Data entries
____________
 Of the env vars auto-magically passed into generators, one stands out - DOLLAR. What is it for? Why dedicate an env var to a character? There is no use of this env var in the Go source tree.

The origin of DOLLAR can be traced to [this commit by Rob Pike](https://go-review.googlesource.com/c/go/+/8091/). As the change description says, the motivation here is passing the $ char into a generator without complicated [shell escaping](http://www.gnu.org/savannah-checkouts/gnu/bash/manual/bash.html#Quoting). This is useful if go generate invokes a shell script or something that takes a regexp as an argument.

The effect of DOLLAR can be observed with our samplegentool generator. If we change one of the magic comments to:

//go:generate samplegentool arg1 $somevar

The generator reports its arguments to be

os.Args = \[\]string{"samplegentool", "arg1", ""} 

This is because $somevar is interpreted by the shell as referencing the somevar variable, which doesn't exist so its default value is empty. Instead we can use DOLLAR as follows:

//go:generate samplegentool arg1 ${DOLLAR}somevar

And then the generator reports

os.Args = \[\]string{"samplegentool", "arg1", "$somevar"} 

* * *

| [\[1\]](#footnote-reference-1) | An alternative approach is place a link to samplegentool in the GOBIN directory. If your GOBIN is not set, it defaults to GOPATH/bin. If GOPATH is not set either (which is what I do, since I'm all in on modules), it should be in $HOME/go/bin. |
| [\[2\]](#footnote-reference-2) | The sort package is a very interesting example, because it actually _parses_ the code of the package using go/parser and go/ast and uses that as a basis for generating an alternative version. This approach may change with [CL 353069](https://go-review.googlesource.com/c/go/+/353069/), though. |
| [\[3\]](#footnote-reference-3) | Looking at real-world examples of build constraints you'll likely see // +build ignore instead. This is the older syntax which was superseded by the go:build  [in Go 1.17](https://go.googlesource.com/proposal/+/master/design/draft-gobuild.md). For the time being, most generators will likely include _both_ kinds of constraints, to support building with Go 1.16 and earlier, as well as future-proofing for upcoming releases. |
____________
## Activity:
Output all of the data above without any alteration.

## Solution to the problem:
 Of the env vars auto-magically passed into generators, one stands out - DOLLAR. What is it for? Why dedicate an env var to a character? There is no use of this env var in the Go source tree.

The origin of DOLLAR can be traced to [this commit by Rob Pike](https://go-review.googlesource.com/c/go/+/8091/). As the change description says, the motivation here is passing the $ char into a generator without complicated [shell escaping](http://www.gnu.org/savannah-checkouts/gnu/bash/manual/bash.html#Quoting). This is useful if go generate invokes a shell script or something that takes a regexp as an argument.

The effect of DOLLAR can be observed with our samplegentool generator. If we change one of the magic comments to:

//go:generate samplegentool arg1 $somevar

The generator reports its arguments to be

os.Args = \[\]string{"samplegentool", "arg1", ""} 

This is because $somevar is interpreted by the shell as referencing the somevar variable, which doesn't exist so its default value is empty. Instead we can use DOLLAR as follows:

//go:generate samplegentool arg1 ${DOLLAR}somevar

And then the generator reports

os.Args = \[\]string{"samplegentool", "arg1", "$somevar"} 

* * *

| [\[1\]](#footnote-reference-1) | An alternative approach is place a link to samplegentool in the GOBIN directory. If your GOBIN is not set, it defaults to GOPATH/bin. If GOPATH is not set either (which is what I do, since I'm all in on modules), it should be in $HOME/go/bin. |
| [\[2\]](#footnote-reference-2) | The sort package is a very interesting example, because it actually _parses_ the code of the package using go/parser and go/ast and uses that as a basis for generating an alternative version. This approach may change with [CL 353069](https://go-review.googlesource.com/c/go/+/353069/), though. |
| [\[3\]](#footnote-reference-3) | Looking at real-world examples of build constraints you'll likely see // +build ignore instead. This is the older syntax which was superseded by the go:build  [in Go 1.17](https://go.googlesource.com/proposal/+/master/design/draft-gobuild.md). For the time being, most generators will likely include _both_ kinds of constraints, to support building with Go 1.16 and earlier, as well as future-proofing for upcoming releases. |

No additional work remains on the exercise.